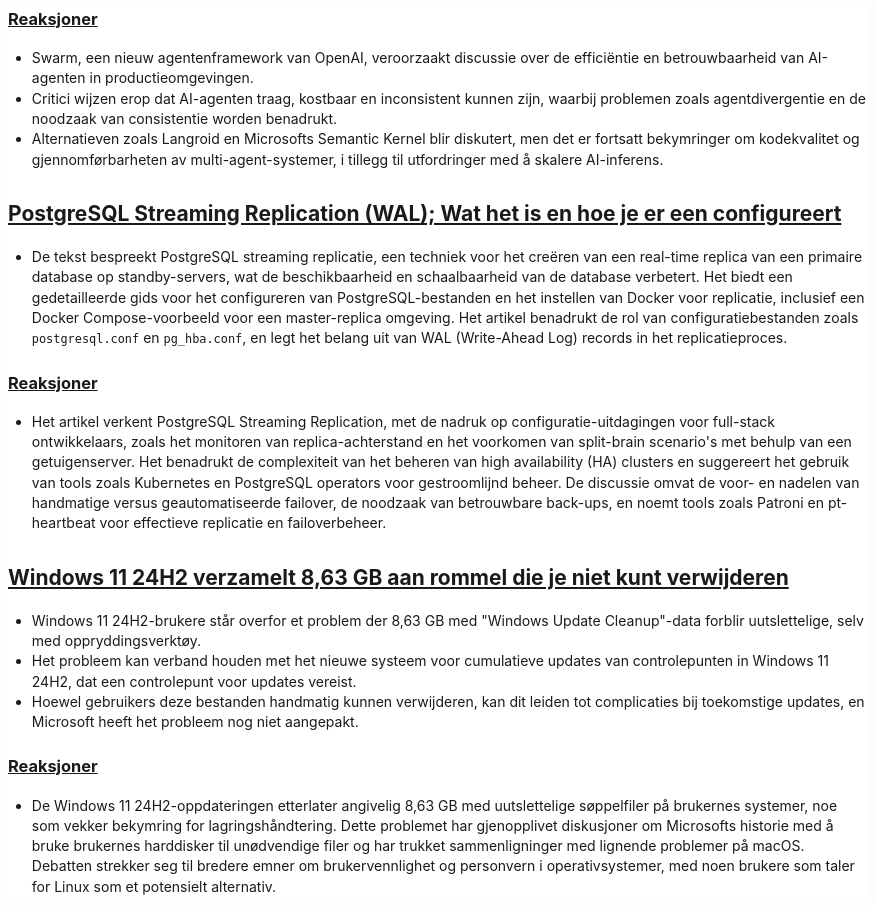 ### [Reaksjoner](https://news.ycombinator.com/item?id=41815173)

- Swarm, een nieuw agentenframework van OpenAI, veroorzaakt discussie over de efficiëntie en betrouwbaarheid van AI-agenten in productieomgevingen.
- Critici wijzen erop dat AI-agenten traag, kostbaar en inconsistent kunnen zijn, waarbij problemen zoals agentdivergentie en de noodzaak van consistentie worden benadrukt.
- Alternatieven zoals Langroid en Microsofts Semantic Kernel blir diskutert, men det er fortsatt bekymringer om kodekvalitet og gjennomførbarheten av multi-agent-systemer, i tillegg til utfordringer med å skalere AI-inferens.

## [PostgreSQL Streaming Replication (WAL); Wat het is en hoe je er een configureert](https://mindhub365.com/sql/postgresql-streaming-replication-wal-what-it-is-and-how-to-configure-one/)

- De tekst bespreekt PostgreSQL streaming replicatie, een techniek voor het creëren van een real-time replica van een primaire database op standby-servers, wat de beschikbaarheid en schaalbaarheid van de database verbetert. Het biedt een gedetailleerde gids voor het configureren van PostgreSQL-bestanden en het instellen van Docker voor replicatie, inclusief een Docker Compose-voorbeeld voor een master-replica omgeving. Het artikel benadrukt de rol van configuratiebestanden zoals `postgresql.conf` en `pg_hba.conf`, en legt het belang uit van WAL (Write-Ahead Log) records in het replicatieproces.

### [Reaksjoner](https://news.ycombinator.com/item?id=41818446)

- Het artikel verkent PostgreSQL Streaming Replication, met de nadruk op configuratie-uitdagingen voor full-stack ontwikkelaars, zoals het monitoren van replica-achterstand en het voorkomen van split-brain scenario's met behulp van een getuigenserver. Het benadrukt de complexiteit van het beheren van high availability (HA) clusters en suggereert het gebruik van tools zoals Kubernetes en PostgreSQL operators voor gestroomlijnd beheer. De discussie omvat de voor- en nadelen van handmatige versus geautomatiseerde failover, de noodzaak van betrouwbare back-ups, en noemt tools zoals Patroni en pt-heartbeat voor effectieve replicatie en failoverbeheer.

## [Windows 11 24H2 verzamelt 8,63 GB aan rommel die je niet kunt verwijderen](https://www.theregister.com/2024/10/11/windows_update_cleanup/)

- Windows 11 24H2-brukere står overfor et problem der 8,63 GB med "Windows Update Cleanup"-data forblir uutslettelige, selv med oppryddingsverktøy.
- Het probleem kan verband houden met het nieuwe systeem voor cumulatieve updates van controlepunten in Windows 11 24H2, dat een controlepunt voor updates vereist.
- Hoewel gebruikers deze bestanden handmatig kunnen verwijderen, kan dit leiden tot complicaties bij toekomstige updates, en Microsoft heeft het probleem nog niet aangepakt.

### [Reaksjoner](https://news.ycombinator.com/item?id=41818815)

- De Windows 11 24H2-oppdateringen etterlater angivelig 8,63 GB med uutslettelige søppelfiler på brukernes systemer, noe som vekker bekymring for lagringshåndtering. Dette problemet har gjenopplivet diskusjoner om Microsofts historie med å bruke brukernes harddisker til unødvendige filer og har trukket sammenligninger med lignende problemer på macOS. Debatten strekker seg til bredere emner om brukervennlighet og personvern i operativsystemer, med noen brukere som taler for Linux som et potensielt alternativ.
☆ ☆ ☆ ☆
ASSIGNED TASK
Exactly the lines from the top of the listing through the line with "### [Reaksjoner](https://news.ycombinator.com/item?id=41818446)", and no pictures, should be printed.

SOLUTION
 ### [Reaksjoner](https://news.ycombinator.com/item?id=41815173)

- Swarm, een nieuw agentenframework van OpenAI, veroorzaakt discussie over de efficiëntie en betrouwbaarheid van AI-agenten in productieomgevingen.
- Critici wijzen erop dat AI-agenten traag, kostbaar en inconsistent kunnen zijn, waarbij problemen zoals agentdivergentie en de noodzaak van consistentie worden benadrukt.
- Alternatieven zoals Langroid en Microsofts Semantic Kernel blir diskutert, men det er fortsatt bekymringer om kodekvalitet og gjennomførbarheten av multi-agent-systemer, i tillegg til utfordringer med å skalere AI-inferens.

## [PostgreSQL Streaming Replication (WAL); Wat het is en hoe je er een configureert](https://mindhub365.com/sql/postgresql-streaming-replication-wal-what-it-is-and-how-to-configure-one/)

- De tekst bespreekt PostgreSQL streaming replicatie, een techniek voor het creëren van een real-time replica van een primaire database op standby-servers, wat de beschikbaarheid en schaalbaarheid van de database verbetert. Het biedt een gedetailleerde gids voor het configureren van PostgreSQL-bestanden en het instellen van Docker voor replicatie, inclusief een Docker Compose-voorbeeld voor een master-replica omgeving. Het artikel benadrukt de rol van configuratiebestanden zoals `postgresql.conf` en `pg_hba.conf`, en legt het belang uit van WAL (Write-Ahead Log) records in het replicatieproces.

### [Reaksjoner](https://news.ycombinator.com/item?id=41818446)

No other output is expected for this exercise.